Here in Wales, and with the absence of any coherent economic strategy for the future, a focus on the so-called Triple Transition of digitalisation, net zero and productivity upgrading could well be the way in which the Welsh economy can recover quickly.
In terms of digital innovation, there needs to be a more comprehensive approach to ensuring businesses maximise the opportunities available to them, especially as increased digital adoption can also improve both the net zero and productivity transition.
Similarly, government support towards net zero transition needs to be more comprehensive and if the Welsh Government is serious about this agenda, then it must embrace the business community as a partner in achieving this, something it has singularly failed to do during the Covid pandemic.

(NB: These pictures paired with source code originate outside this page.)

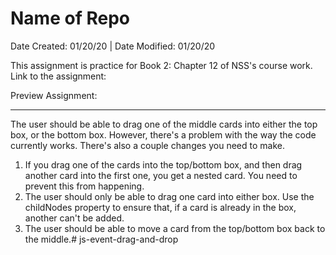 # Name of Repo

Date Created: 01/20/20 | Date Modified: 01/20/20

This assignment is practice for Book 2: Chapter 12 of NSS's course work. Link to the assignment: 

Preview Assignment: 
***

The user should be able to drag one of the middle cards into either the top box, or the bottom box. However, there's a problem with the way the code currently works. There's also a couple changes you need to make.

1. If you drag one of the cards into the top/bottom box, and then drag another card into the first one, you get a nested card. You need to prevent this from happening.
2. The user should only be able to drag one card into either box. Use the childNodes property to ensure that, if a card is already in the box, another can't be added.
3. The user should be able to move a card from the top/bottom box back to the middle.# js-event-drag-and-drop
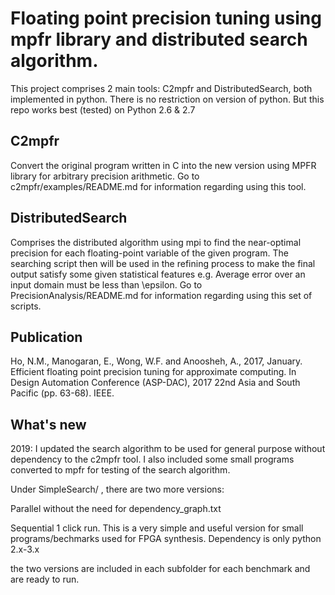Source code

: # Floating point precision tuning using mpfr library and distributed search algorithm.
This project comprises 2 main tools: C2mpfr and DistributedSearch, both implemented in python.
There is no restriction on version of python. But this repo works best (tested) on Python 2.6 & 2.7
## C2mpfr
  Convert the original program written in C into the new version using MPFR library for arbitrary precision arithmetic.
  Go to c2mpfr/examples/README.md for information regarding using this tool.
## DistributedSearch
  Comprises the distributed algorithm using mpi to find the near-optimal precision for each floating-point variable of the given program.
  The searching script then will be used in the refining process to make the final output satisfy some given statistical features e.g. Average error over an input domain must be less than \epsilon.
  Go to PrecisionAnalysis/README.md for information regarding using this set of scripts.
## Publication

  Ho, N.M., Manogaran, E., Wong, W.F. and Anoosheh, A., 2017, January. Efficient floating point precision tuning for approximate computing. In Design Automation Conference (ASP-DAC), 2017 22nd Asia and South Pacific (pp. 63-68). IEEE.

## What's new
  2019: I updated the search algorithm to be used for general purpose without dependency to the c2mpfr tool. I also included some small programs converted to mpfr for testing of the search algorithm.
  
  Under SimpleSearch/ , there are two more versions:

  Parallel without the need for dependency_graph.txt

  Sequential 1 click run. This is a very simple and useful version for small programs/bechmarks used for FPGA synthesis. Dependency is only python 2.x-3.x  

  the two versions are included in each subfolder for each benchmark and are ready to run.
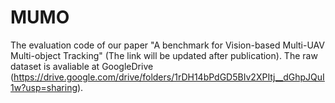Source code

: # MUMO
The evaluation code of our paper "A benchmark for Vision-based Multi-UAV Multi-object Tracking" (The link will be updated after publication).
The raw dataset is avaliable at GoogleDrive (https://drive.google.com/drive/folders/1rDH14bPdGD5BIv2XPItj__dGhpJQuI1w?usp=sharing).
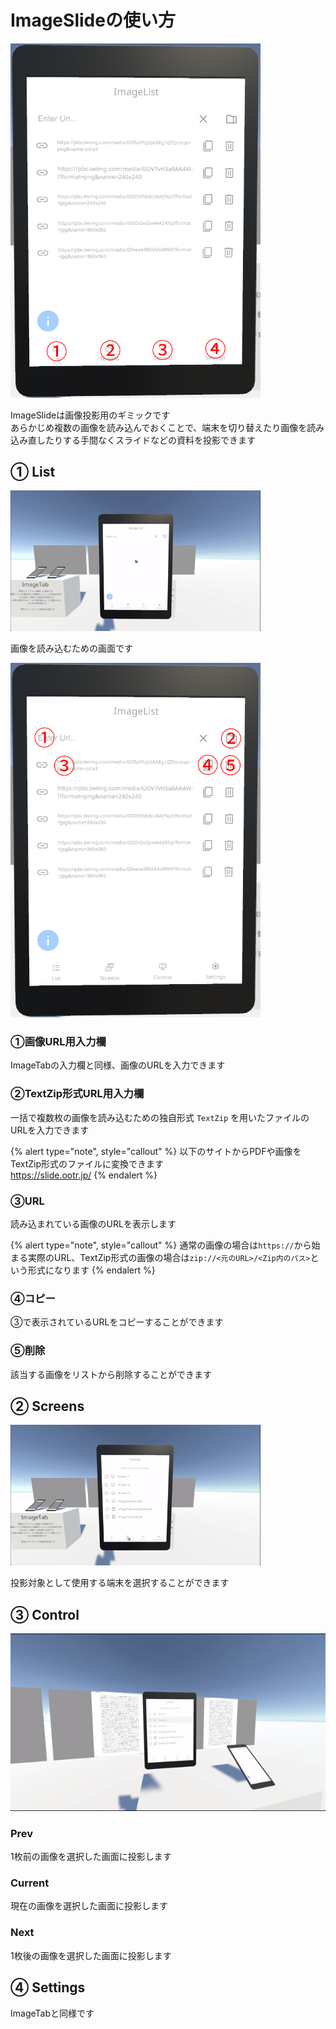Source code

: # ImageSlideの使い方

<img src="./img/slide.png" width=400/>

ImageSlideは画像投影用のギミックです  
あらかじめ複数の画像を読み込んでおくことで、端末を切り替えたり画像を読み込み直したりする手間なくスライドなどの資料を投影できます

## ① List

<img src="./img/slide-list.gif" width=400/>

画像を読み込むための画面です

<img src="./img/slide-list.png" width=400/>

### ①画像URL用入力欄

ImageTabの入力欄と同様、画像のURLを入力できます

### ②TextZip形式URL用入力欄

一括で複数枚の画像を読み込むための独自形式 `TextZip` を用いたファイルのURLを入力できます

{% alert type="note", style="callout" %}
以下のサイトからPDFや画像をTextZip形式のファイルに変換できます  
https://slide.ootr.jp/
{% endalert %}

### ③URL

読み込まれている画像のURLを表示します

{% alert type="note", style="callout" %}
通常の画像の場合は`https://`から始まる実際のURL、TextZip形式の画像の場合は`zip://<元のURL>/<Zip内のパス>`という形式になります
{% endalert %}

### ④コピー

③で表示されているURLをコピーすることができます

### ⑤削除

該当する画像をリストから削除することができます

## ② Screens

<img src="./img/slide-screens.gif" width=400/>

投影対象として使用する端末を選択することができます

## ③ Control

<img src="./img/slide-screens-control.gif">

### Prev

1枚前の画像を選択した画面に投影します

### Current

現在の画像を選択した画面に投影します

### Next

1枚後の画像を選択した画面に投影します

## ④ Settings

ImageTabと同様です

Finally, and most importantly, improvements in productivity must be at the heart of any serious attempt to improve economic performance although there seems to be little direct focus on this at the Welsh Government level or, more crucially, within the city and growth deals that are driving the regional response to the pandemic.
Whilst it is always easy to spend money on the same sectors such as fintech, cyber, creative or medtech that every region in the UK is targeting, it is also easy to forget that improving productivity and innovation across all sectors can have a massive impact, especially if the actual interventions then reflect what really makes a difference to productivity, such as the improvement of management skills.
As optimism begins to flow back into the economy, we mustn’t forget that many businesses will be facing the hangover of the pandemic for a considerable period of time.
However, the ERC report does highlight where a difference can be made in supporting them to make the changes that will not only improve their performance, but that of the economy as a whole.